Countrywide Financial Corp, the largest US mortgage lender, sought to reassure investors on Tuesday, declaring it has ample capital, access to cash and is well-positioned to benefit from the financial turmoil rocking the mortgage sector.
The company's statement came amid rumors the Calabasas, California-based company could be looking to seek bankruptcy protection and as its stock tumbled at one point more than 15 percent.
Countrywide shares fell US$0.32 cents, or 3 percent, to US$10.25. At one point, the stock had dropped to a low of US$8.21. Over the past 52 weeks, the stock price has ranged between US$10.25 and US$45.26.
"Countrywide Bank ... has sufficient liquidity available to meet its projected operating and growth needs and has accumulated significant contingent liquidity in response to evolving market conditions," the company said.
The lender has shifted the bulk of its loan funding through its banking arm from sales on the secondary market in the wake of the liquidity crisis that rattled financial markets following a spike in home loan defaults this year.
Countrywide also noted it expects its home lending unit to be able to service debt beyond next year without having to purchase additional debt insurance.
The firm said it had US$35.4 billion in cash available as of Oct. 31, up from US$33.6 billion in the previous month.
Countrywide's stock price decline came as Fox-Pitt, Kelton analyst Howard Shapiro cut his rating on the company to "In Line" from "Outperform."
Shapiro noted in a research note that Countrywide's woes could worsen if the Federal Home Loan Mortgage Corp (Freddie Mac), was forced to scale back how many loans it buys from mortgage lenders.
On Tuesday, Freddie Mac reported it lost US$2 billion in the third quarter and warned it may need to decrease its business unless it can raise new capital.
Like other mortgage lenders, Countrywide pools the home loans it originates and sells them to investment banks and government-backed mortgage banks such as Freddie Mac.
Freddie Mac is the No. 2 US buyer and guarantor of mortgages, after Federal National Mortgage Association (Fannie Mae).
Shapiro speculated the government-sponsored mortgage financier's troubles could result in less funding for lenders, a critical blow at a time when Wall Street investment banks have pulled back on mortgage-backed debt amid rising home-loan defaults.
A reduction in funding from Freddie Mac would hamper Countrywide's ability to originate loans, causing its loan volume to fall further this year, Shapiro wrote.
Last week, Countrywide reported that its mortgage loan fundings dropped 48 percent to US$21.9 billion last month compared to the year-ago month.
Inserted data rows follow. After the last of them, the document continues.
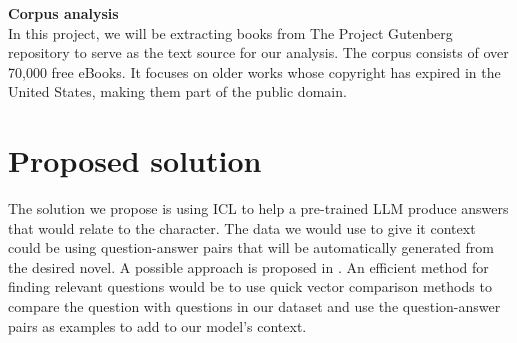 \documentclass[fleqn,moreauthors,10pt]{ds_report}
\begin{document}
\textbf{Corpus analysis} \\
In this project, we will be extracting books from The Project Gutenberg repository \cite{gutenberg} to serve as the text source for our analysis. The corpus consists of over 70,000 free eBooks. It focuses on older works whose copyright has expired in the United States, making them part of the public domain.

\section{Proposed solution}
The solution we propose is using ICL to help a pre-trained LLM produce answers that would relate to the character. The data we would use to give it context could be using question-answer pairs that will be automatically generated from the desired novel. A possible approach is proposed in \cite{mo_2023}. An efficient method for finding relevant questions would be to use quick vector comparison methods to compare the question with questions in our dataset and use the question-answer pairs as examples to add to our model's context.







\end{document}
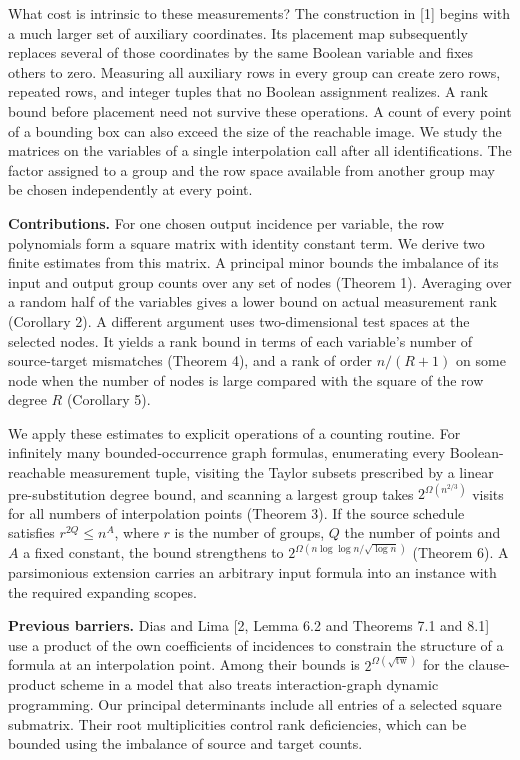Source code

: \documentclass[
  10pt,
]{article}
\begin{document}
What cost is intrinsic to these measurements? The construction in
{[}1{]} begins with a much larger set of auxiliary coordinates. Its
placement map subsequently replaces several of those coordinates by the
same Boolean variable and fixes others to zero. Measuring all auxiliary
rows in every group can create zero rows, repeated rows, and integer
tuples that no Boolean assignment realizes. A rank bound before
placement need not survive these operations. A count of every point of a
bounding box can also exceed the size of the reachable image. We study
the matrices on the variables of a single interpolation call after all
identifications. The factor assigned to a group and the row space
available from another group may be chosen independently at every point.

\textbf{Contributions.} For one chosen output incidence per variable,
the row polynomials form a square matrix with identity constant term. We
derive two finite estimates from this matrix. A principal minor bounds
the imbalance of its input and output group counts over any set of nodes
(Theorem 1). Averaging over a random half of the variables gives a lower
bound on actual measurement rank (Corollary 2). A different argument
uses two-dimensional test spaces at the selected nodes. It yields a rank
bound in terms of each variable's number of source-target mismatches
(Theorem 4), and a rank of order \(n/(R+1)\) on some node when the
number of nodes is large compared with the square of the row degree
\(R\) (Corollary 5).

We apply these estimates to explicit operations of a counting routine.
For infinitely many bounded-occurrence graph formulas, enumerating every
Boolean-reachable measurement tuple, visiting the Taylor subsets
prescribed by a linear pre-substitution degree bound, and scanning a
largest group takes \(2^{\Omega(n^{2/3})}\) visits for all numbers of
interpolation points (Theorem 3). If the source schedule satisfies
\(r^{2Q}\le n^A\), where \(r\) is the number of groups, \(Q\) the number
of points and \(A\) a fixed constant, the bound strengthens to
\(2^{\Omega(n\log\log n/\sqrt{\log n})}\) (Theorem 6). A parsimonious
extension carries an arbitrary input formula into an instance with the
required expanding scopes.

\textbf{Previous barriers.} Dias and Lima {[}2, Lemma 6.2 and Theorems
7.1 and 8.1{]} use a product of the own coefficients of incidences to
constrain the structure of a formula at an interpolation point. Among
their bounds is \(2^{\Omega(\sqrt{\operatorname{tw}})}\) for the
clause-product scheme in a model that also treats interaction-graph
dynamic programming. Our principal determinants include all entries of a
selected square submatrix. Their root multiplicities control rank
deficiencies, which can be bounded using the imbalance of source and
target counts.
\end{document}
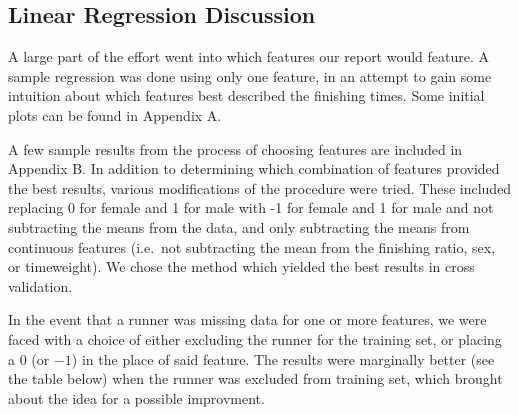 \documentclass{article}
\begin{document}
\subsection*{Linear Regression Discussion}

A large part of the effort went into which features our report would feature. A sample regression was done using only
one feature, in an attempt to gain some intuition about which features best described the finishing times.
Some initial plots can be found in Appendix A.

A few sample results from the process of choosing features are included in Appendix B.
In addition to determining which combination of features provided the best results, various modifications of
the procedure were tried. These included replacing 0 for female and 1 for male with -1 for female and 1 for male and not
subtracting the means from the data, and only subtracting the means from continuous features (i.e.\ not subtracting 
the mean from the finishing ratio, sex, or timeweight). 
We chose the method which yielded the best results in cross validation. 

In the event that a runner was missing data for one or more features, we were faced with a choice of either excluding the
runner for the training set, or placing a $0$ (or $-1$) in the place of said feature. The results were marginally better (see the table below) when 
the runner was excluded from training set, which brought about the idea for a possible improvment.
\end{document}

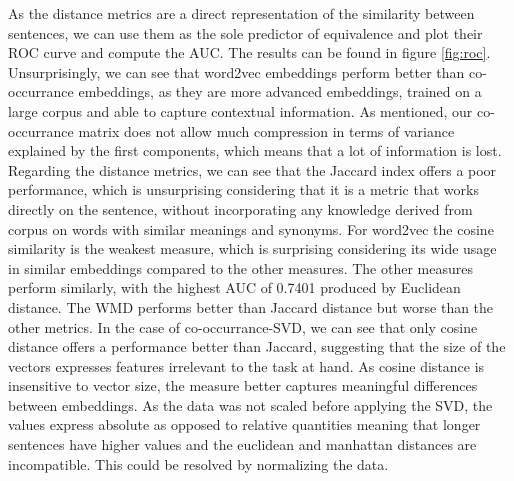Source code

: \documentclass[11pt,a4paper]{article}
\begin{document}
As the distance metrics are a direct representation of the similarity between sentences, we can use them as the sole predictor of equivalence and plot their ROC curve and compute the AUC. The results can be found in figure \ref{fig:roc}. Unsurprisingly, we can see that word2vec embeddings perform better than co-occurrance embeddings, as they are more advanced embeddings, trained on a large corpus and able to capture contextual information. As mentioned, our co-occurrance matrix does not allow much compression in terms of variance explained by the first components, which means that a lot of information is lost. Regarding the distance metrics, we can see that the Jaccard index offers a poor performance, which is unsurprising considering that it is a metric that works directly on the sentence, without incorporating any knowledge derived from corpus on words with similar meanings and synonyms. For word2vec the cosine similarity is the weakest measure, which is surprising considering its wide usage in similar embeddings compared to the other measures. The other measures perform similarly, with the highest AUC of 0.7401 produced by Euclidean distance. The WMD performs better than Jaccard distance but worse than the other metrics. In the case of co-occurrance-SVD, we can see that only cosine distance offers a performance better than Jaccard, suggesting that the size of the vectors expresses features irrelevant to the task at hand. As cosine distance is insensitive to vector size, the measure better captures meaningful differences between embeddings. As the data was not scaled before applying the SVD, the values express absolute as opposed to relative quantities meaning that longer sentences have higher values and the euclidean and manhattan distances are incompatible. This could be resolved by normalizing the data.
\end{document}
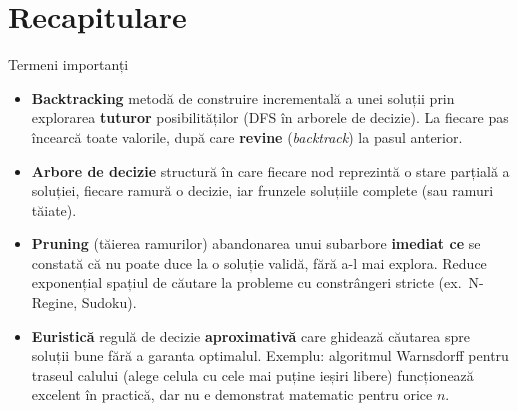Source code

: ﻿\documentclass[10pt]{beamer}
\begin{document}
\section{Recapitulare}

\begin{frame}{Termeni importanți}
  \begin{itemize}\itemsep5pt
    \item \textbf{Backtracking} \textemdash{} metodă de construire incrementală a
      unei soluții prin explorarea \textbf{tuturor} posibilităților (DFS în
      arborele de decizie). La fiecare pas încearcă toate valorile, după care
      \textbf{revine} (\textit{backtrack}) la pasul anterior.

    \item \textbf{Arbore de decizie} \textemdash{} structură în care fiecare nod
      reprezintă o stare parțială a soluției, fiecare ramură o decizie, iar
      frunzele soluțiile complete (sau ramuri tăiate).

    \item \textbf{Pruning} (tăierea ramurilor) \textemdash{} abandonarea unui subarbore
      \textbf{imediat ce} se constată că nu poate duce la o soluție validă, fără
      a-l mai explora. Reduce exponențial spațiul de căutare la probleme cu
      constrângeri stricte (ex.\ N-Regine, Sudoku).

    \item \textbf{Euristică} \textemdash{} regulă de decizie \textbf{aproximativă}
      care ghidează căutarea spre soluții bune fără a garanta optimalul.
      Exemplu: algoritmul Warnsdorff pentru traseul calului (alege celula cu
      cele mai puține ieșiri libere) \textemdash{} funcționează excelent în
      practică, dar nu e demonstrat matematic pentru orice $n$.
  \end{itemize}
\end{frame}
\end{document}
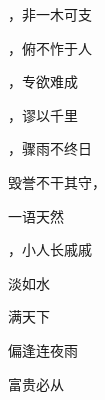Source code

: \documentclass[12pt, a4paper, addpoints]{exam}
\begin{document}
\begin{multicols}{2}
\begin{questions}
\question[2] \uline{\qquad\qquad\qquad}，非一木可支

\question[2] \uline{\qquad\qquad\qquad}，俯不怍于人

\question[2] \uline{\qquad\qquad\qquad}，专欲难成

\question[2] \uline{\qquad\qquad\qquad}，谬以千里

\question[2] \uline{\qquad\qquad\qquad}，骤雨不终日

\question[2] 毁誉不干其守，\uline{\qquad\qquad\qquad}

\question[2] 一语天然\uline{\qquad\qquad\qquad}

\question[2] \uline{\qquad\qquad\qquad}，小人长戚戚

\question[2] \uline{\qquad\qquad\qquad}淡如水

\question[2] \uline{\qquad\qquad\qquad}满天下

\question[2] \uline{\qquad\qquad\qquad}偏逢连夜雨

\question[2] 富贵必从\uline{\qquad\qquad\qquad}

\end{questions}
\end{multicols}
\end{document}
It posted a loss of US$1.2 billion during the quarter ended Sept. 30.
Management said last month the company would post a profit in the coming quarter and next year.
Still, Moody's Investors Service said on Tuesday there is a possibility Countrywide will post losses in the fourth quarter of this year and first quarter of next year.
Quarterly losses would be tied to further writedowns and expected increases in loan-loss provisions in the upcoming quarter, Craig Emrick, a vice president on Moody's US banking team, said during a conference call.
Moody's did not say it would lower ratings at Countrywide if the lender encountered future quarterly losses. It did however say it would review how those losses affect capital ratios to ensure the bank is maintaining adequate liquidity.
Moody's said it does not foresee future losses "significantly impairing capital," based on stress test scenarios Moody's uses to review credit ratings. On Monday, it reaffirmed its credit ratings for Countrywide, though it kept a negative outlook on the lender.